Parágrafo único. Para efeito do disposto no inciso I,
alínea "a", quando o envolvimento continuado adquirir a forma de
garantia, de qualquer natureza, esse valor deverá ser o menor entre o
valor do próprio ativo financeiro e o valor garantido.
Art. 8º O ativo financeiro vendido ou transferido e o
respectivo passivo gerado na operação, quando houver, bem como a
receita e a despesa decorrentes, devem ser registrados de forma
segregada, vedada a compensação de ativos e passivos, bem como de
receitas e despesas.
Art. 9º A operação de venda ou de transferência de ativos
financeiros, cuja cobrança permaneça sob a responsabilidade do
vendedor ou cedente, deve ser registrada como cobrança simples por
conta de terceiros.
Parágrafo único.
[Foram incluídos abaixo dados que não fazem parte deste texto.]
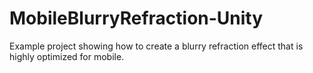 # MobileBlurryRefraction-Unity
Example project showing how to create a blurry refraction effect that is highly optimized for mobile.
Eventuais benefícios e obrigações
decorrentes do contrato de cobrança devem ser registrados como ativos
e passivos pelo valor justo.
Art. 10. Para o registro contábil dos ativos financeiros
oferecidos em garantia de operações de venda ou de transferência,
devem ser observados os seguintes procedimentos:
I - pela instituição vendedora ou cedente:
a) reclassificar o ativo de forma separada de outros ativos
financeiros de mesma natureza, caso a instituição compradora ou
cessionária tenha o direito contratual de vendê-lo ou de oferecê-lo
como garantia em uma outra operação;
b) baixar o ativo financeiro, caso se torne inadimplente na
operação para a qual ofereceu o ativo financeiro como garantia e não
tenha mais o direito de exigir a sua devolução;
II - pela instituição compradora ou cessionária:
a) reconhecer o passivo, pelo valor justo, referente à
obrigação de devolver o ativo financeiro recebido como garantia à
instituição vendedora ou cedente, caso o tenha vendido;
b) reconhecer o ativo financeiro pelo valor justo ou baixar
a obrigação citada na alínea "a", conforme o caso, se a instituição
vendedora ou cedente se tornar inadimplente na operação para a qual
ofereceu o ativo financeiro em garantia e não tenha mais o direito de
exigir a sua devolução.
Parágrafo único. Exceto na situação citada no inciso II,
alínea "b", a instituição vendedora ou cedente deve continuar
reconhecendo o ativo financeiro oferecido em garantia e a instituição
compradora ou cessionária não deve reconhecê-lo como seu ativo.
Art. 11. Devem ser divulgadas, quando relevantes,
informações em notas explicativas às demonstrações contábeis
contendo, no mínimo, os seguintes aspectos relativos a cada categoria
de classificação:
I - operações com transferência substancial dos riscos e
benefícios e operações sem transferência nem retenção substancial dos
riscos e benefícios, para as quais o controle foi transferido: o
resultado positivo ou negativo apurado na negociação, segregado por
natureza de ativo financeiro;
II - operações com retenção substancial dos riscos e
benefícios:
a) a descrição da natureza dos riscos e os benefícios aos
quais a instituição continua exposta, por categoria de ativo
financeiro;
b) o valor contábil do ativo financeiro e da obrigação
assumida, por categoria de ativo financeiro;
III - operações sem transferência nem retenção substancial
dos riscos e benefícios, para as quais o controle foi retido:
a) a descrição da natureza dos riscos e benefícios aos
quais a instituição continua exposta, por categoria de ativo
financeiro;
b) o valor total do ativo financeiro, o valor que a
instituição continua a reconhecer do ativo financeiro e o valor
contábil da obrigação assumida, por categoria de ativo financeiro.
Art. 12. As disposições previstas nesta resolução:
I - aplicam-se também às operações de venda ou de
transferência de parcela de ativo financeiro ou de grupo de ativos
financeiros similares;
II - somente devem ser aplicadas à parcela de ativo
financeiro se o objeto da venda ou transferência for parte
especificamente identificada do fluxo de caixa do ativo financeiro ou
proporção do fluxo de caixa do ativo financeiro;
III - devem ser aplicadas sobre o ativo financeiro na sua
totalidade, nos demais casos.
Art. 13. As instituições referidas no art. 1º devem manter
à disposição do Banco Central do Brasil, pelo prazo mínimo de cinco
anos, ou por prazo superior em decorrência de legislação específica
ou de determinação expressa, os documentos que evidenciem de forma
clara e objetiva os critérios para classificação e registro contábil
das operações de venda ou de transferência de ativos financeiros.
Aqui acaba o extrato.